Hace resbalar de su hombro la correa de su fusil y se aleja a un paso que poco a poco se reafirma. Sé muy bien lo que ha pasado: Feyrac le ha pedido de beber. Desde ese instante, el reflejo intrínseco del animal humano ha jugado. Feyrac se volvía tabú.

Me doy vuelta hacia los prisioneros.

– Prosigamos, Armand está muerto, Josefa echada. Gazel se ha ido. ¿Y entonces, en el castillo, quién quedaba?

– Bueno, Fulbert -dice Burg.

– ¿Y Fulbert comía en la misma mesa que Vilmain?

– Sí.

– ¿A pesar del asesinato de Lanouaille? ¿A pesar de las "extra-limitaciones"? Tú, Jeannet, tú que servías la mesa…

– El Fulbert -dice Jeannet- estaba sentado entre Vilmain y Bebella, y todo lo que yo puedo decir, es que no se quedaba atrás para beber, para comer y para bromear.

– ¿Bromeaba?

– Sobre todo con Vilmain. Eran muy amigotes, esos dos.

Todo esto me da una visión enteramente nueva. No solamente a mí. Veo que Colin para la oreja y que la cara de Meyssonnier se endurece.

– Escucha, Jeannet, te voy a preguntar sobre algo muy importante. Trata de responder la pura verdad. Y sobre todo, di únicamente lo que sabes.

– Te escucho.

– ¿Te parece a ti que fue Fulbert el que empujó a Vilmain a atacar Malevil?

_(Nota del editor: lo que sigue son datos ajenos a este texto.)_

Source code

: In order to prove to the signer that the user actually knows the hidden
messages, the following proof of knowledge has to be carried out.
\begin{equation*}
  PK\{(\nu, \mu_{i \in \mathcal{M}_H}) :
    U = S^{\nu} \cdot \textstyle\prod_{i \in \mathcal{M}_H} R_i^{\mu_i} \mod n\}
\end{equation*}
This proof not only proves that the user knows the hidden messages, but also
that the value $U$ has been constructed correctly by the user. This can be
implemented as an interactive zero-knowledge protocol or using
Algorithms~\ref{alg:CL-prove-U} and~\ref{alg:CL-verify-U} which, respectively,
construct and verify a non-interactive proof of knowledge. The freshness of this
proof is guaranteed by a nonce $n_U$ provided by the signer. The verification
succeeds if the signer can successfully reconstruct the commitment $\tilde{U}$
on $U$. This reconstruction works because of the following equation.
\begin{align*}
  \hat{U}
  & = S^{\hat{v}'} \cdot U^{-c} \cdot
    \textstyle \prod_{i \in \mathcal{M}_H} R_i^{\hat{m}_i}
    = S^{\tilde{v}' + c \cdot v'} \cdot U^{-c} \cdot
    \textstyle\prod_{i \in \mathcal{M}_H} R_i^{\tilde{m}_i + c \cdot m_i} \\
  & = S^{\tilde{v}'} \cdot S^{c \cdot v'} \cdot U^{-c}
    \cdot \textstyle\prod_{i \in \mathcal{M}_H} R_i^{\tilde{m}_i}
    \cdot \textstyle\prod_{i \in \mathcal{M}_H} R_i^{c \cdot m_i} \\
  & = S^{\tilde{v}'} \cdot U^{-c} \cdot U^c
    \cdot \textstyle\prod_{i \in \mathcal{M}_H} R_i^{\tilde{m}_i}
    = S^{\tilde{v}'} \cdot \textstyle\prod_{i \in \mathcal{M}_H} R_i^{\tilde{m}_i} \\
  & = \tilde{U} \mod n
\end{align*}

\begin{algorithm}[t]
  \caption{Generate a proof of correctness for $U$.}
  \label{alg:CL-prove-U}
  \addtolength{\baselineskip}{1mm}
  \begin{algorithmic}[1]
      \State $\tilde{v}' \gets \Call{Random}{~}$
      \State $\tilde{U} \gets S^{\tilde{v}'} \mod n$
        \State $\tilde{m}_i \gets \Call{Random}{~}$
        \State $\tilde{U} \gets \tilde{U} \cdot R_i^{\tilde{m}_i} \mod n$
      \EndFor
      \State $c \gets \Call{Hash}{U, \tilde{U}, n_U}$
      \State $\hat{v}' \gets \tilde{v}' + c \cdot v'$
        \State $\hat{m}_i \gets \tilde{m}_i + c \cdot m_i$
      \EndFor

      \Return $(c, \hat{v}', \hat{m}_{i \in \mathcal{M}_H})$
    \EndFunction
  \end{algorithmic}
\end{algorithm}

– ¡Ah, eso sí! -dice Jeannet sin dudar-. ¡Vi muy bien su juego!

– ¿Ejemplo?

– Siempre repitiendo que Malevil era una fortaleza así y que Malevil era rica a reventar.

"A reventar" está bien dicho. Y para Fulbert, doble ventaja: se deshacía de la tutela de Vilmain en La Roque y nos extirpaba de Malevil. Por desgracia, su complicidad activa con el asesino Vilmain queda difícil de probar, ya que ningún larroquense asistía a las comidas en donde ellos "amigoteaban".

Una detonación restalla, que me parece muy fuerte y que extrañamente, me alivia. Leo el mismo alivio en Meyssonnier, en Colin, en Mauricio y también en los prisioneros. ¿Será porque se sienten más seguros ahora que el último de los Feyrac ha muerto?